String Theory

At their second concert in the country, the BBC Symphony Orchestra expressed everything that words could not.

Written by Suanshu Khurana | Updated: April 4, 2014 2:12:42 am
BBC Symphony Orchestra at Siri Fort auditorium. BBC Symphony Orchestra at Siri Fort auditorium.

For the city audience, which is so used to listening to improvised music (both Indian classical systems work on the idea of oral legacy), a presentation from the BBC Symphony Orchestra, with its delicate and organised adagios and canorous climaxes, brought a unique experience to the fore. Organised by Delhi-based cultural organisation Seher, Royal Conservatoire of Scotland, and British Council, the concert at Siri Fort auditorium on Wednesday evening had moments and movements which, for the lack of a better word, were exquisite, with fine technique and finesse. One of the two highlights of the orchestra was conductor James MacMillan who drew out some fantastic textures. We will bring up the second highlight soon. As for the subtle air of requiescence during the concert, which seemed pleasing to begin with, was broken by applause in the middle of certain movements, creaky chairs and constant opening and shutting of doors. But then the point of concert etiquette is questionable even in most traditional Indian concerts. So what overpowered even the most embarrassing yet somewhat heartwarming moment was when the orchestra played Man dole mera tan dole with the famous ‘been tune’ on violins, cellos, flutes and horn. The integrity and sincerity in the piece permeated through the audience that tirelessly applauded, sometimes too soon for comfort.

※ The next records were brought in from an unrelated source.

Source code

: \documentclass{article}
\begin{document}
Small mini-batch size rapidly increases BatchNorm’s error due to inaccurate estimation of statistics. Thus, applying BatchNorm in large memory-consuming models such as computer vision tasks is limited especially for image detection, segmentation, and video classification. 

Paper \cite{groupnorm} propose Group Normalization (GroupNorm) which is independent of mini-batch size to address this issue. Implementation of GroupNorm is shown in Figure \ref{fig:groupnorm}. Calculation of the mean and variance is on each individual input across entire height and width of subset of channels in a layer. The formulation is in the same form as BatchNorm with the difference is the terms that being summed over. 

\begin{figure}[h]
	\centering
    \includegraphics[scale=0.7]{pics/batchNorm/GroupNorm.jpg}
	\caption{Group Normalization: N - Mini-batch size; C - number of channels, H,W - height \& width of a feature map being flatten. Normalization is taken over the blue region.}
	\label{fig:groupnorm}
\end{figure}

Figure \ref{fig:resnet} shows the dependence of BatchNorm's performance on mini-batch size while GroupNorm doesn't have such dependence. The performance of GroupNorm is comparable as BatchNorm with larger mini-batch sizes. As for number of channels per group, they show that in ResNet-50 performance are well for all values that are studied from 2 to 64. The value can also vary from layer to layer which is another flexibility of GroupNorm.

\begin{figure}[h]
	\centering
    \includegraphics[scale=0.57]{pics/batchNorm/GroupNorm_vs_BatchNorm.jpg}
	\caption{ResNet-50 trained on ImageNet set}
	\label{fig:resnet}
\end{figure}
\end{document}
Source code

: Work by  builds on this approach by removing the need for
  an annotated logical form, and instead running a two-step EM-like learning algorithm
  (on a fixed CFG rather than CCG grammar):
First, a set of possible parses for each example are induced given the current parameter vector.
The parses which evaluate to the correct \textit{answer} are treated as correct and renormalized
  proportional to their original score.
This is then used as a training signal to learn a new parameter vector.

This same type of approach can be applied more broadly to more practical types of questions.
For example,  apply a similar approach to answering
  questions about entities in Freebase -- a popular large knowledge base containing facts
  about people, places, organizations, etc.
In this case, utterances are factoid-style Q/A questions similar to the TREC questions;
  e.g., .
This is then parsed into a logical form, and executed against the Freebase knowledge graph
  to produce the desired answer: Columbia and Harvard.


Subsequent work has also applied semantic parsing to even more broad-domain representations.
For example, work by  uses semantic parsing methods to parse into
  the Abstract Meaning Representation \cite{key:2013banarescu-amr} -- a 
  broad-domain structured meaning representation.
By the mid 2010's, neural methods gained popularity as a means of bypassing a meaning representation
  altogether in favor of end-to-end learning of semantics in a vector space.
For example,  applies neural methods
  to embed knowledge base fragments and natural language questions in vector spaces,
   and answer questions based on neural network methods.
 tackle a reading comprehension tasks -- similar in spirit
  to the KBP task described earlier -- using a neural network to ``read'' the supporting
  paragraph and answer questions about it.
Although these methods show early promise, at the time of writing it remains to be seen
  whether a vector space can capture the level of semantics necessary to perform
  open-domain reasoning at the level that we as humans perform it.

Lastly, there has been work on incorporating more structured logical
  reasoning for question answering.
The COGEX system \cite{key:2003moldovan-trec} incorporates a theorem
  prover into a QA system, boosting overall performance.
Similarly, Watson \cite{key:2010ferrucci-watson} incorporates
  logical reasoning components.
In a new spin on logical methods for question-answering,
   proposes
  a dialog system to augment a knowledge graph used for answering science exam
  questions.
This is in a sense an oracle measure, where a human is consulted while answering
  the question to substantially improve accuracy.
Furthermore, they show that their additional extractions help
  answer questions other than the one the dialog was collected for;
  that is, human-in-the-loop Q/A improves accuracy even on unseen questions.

Before Man dole featured as a surprise, the 76-piece orchestra opened with German composer Mandelssohn’s The Hebrides, the luminosity of which brought out the landscapes of Scotland almost immediately. But it was Mozart’s Fifth Symphony in A-Major that had the audiences snapped to attention. The three movements of the concerto were brilliantly steered by Nicola Benedetti, the second highlight, whose clarity in notes stood out. But what was interesting about Benedetti was that she didn’t have a swagger, at least during the piece, (she did walk with one) even when she played without any support. Some rhythmic plumpness could have helped. But the melodic variations were
bang on.

But it was Tchaikovsky’s Fourth Symphony, which proved to be an eerie beauty, melancholic in parts and proved to be the most dazzling piece of all. The encore was an exuberant Scottish piece, My love is like a red red rose and gave the feeling of bagpipes being played on the strings.

The performance never became self-conscious, a death knell for most western classical performances, but was a clean and lucid demonstration of some of the finest pieces known to mankind.